Steven Rattner wrote in the Sunday Review of the New York Times about the misbelief of a rebound in the US manufacturing sector. Although there has been talk of a new industrial revolution in the US, American manufacturing has struggled to compete as less developed countries have become more adept. In Mexico, where each autoworker earned $7.80 per hour in 2012, auto industry officials say productivity is as high as in the United States, where total compensation costs were $45.34 per hour – see chart below.
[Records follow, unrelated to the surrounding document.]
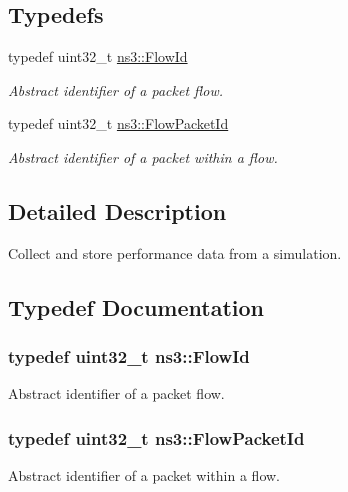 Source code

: \subsection*{Typedefs}
\begin{DoxyCompactItemize}
\item 
typedef uint32\+\_\+t \hyperlink{group__flow-monitor_ga39a766c4a370cdb9ab8ac85da4b288e9}{ns3\+::\+Flow\+Id}
\begin{DoxyCompactList}\small\item\em Abstract identifier of a packet flow. \end{DoxyCompactList}\item 
typedef uint32\+\_\+t \hyperlink{group__flow-monitor_gaa1cb18250e1672975204f1254b8aa2ae}{ns3\+::\+Flow\+Packet\+Id}
\begin{DoxyCompactList}\small\item\em Abstract identifier of a packet within a flow. \end{DoxyCompactList}\end{DoxyCompactItemize}


\subsection{Detailed Description}
Collect and store performance data from a simulation. 



\subsection{Typedef Documentation}
\subsubsection[{\texorpdfstring{Flow\+Id}{FlowId}}]{\setlength{\rightskip}{0pt plus 5cm}typedef uint32\+\_\+t {\bf ns3\+::\+Flow\+Id}}\hypertarget{group__flow-monitor_ga39a766c4a370cdb9ab8ac85da4b288e9}{}\label{group__flow-monitor_ga39a766c4a370cdb9ab8ac85da4b288e9}


Abstract identifier of a packet flow. 

\subsubsection[{\texorpdfstring{Flow\+Packet\+Id}{FlowPacketId}}]{\setlength{\rightskip}{0pt plus 5cm}typedef uint32\+\_\+t {\bf ns3\+::\+Flow\+Packet\+Id}}\hypertarget{group__flow-monitor_gaa1cb18250e1672975204f1254b8aa2ae}{}\label{group__flow-monitor_gaa1cb18250e1672975204f1254b8aa2ae}


Abstract identifier of a packet within a flow.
No surprise then that in 2013, Mexican automobile production was 50 percent higher than seven years earlier, while output in the United States was at the same 2006 levels.
For the United States to remain competitive against countries like Mexico, productivity must continue to rise. But unlike past gains in productivity, these improvements in efficiency are not being passed along to workers.
I picked some interesting statistics from Reserve Bank Governor Graeme Wheeler’s recent talk to the NZ Manufacturers and Exporters Association.
Importance of manufacturing
* share of global GDP fell from 27% in 1970 to 16% in 2010.
* USA 26% in 1970 – 9% in 2008
* Manufacturing employment 62m in 2000 as compared to 45m in 2010
Reasons for the above:
* Global transfer of capital, investment, and technologies
* Competition from Developing Economies – export processing zones with lower taxes and cheap labour.
This trend of relative decline has been common despite differences in economic structures, size and geography, commodity endowments, and exchange rate arrangements and behaviour. For example, since 2000 the real effective exchange rate of the United States has depreciated by 14 percent and manufacturing employment fell by 31 percent.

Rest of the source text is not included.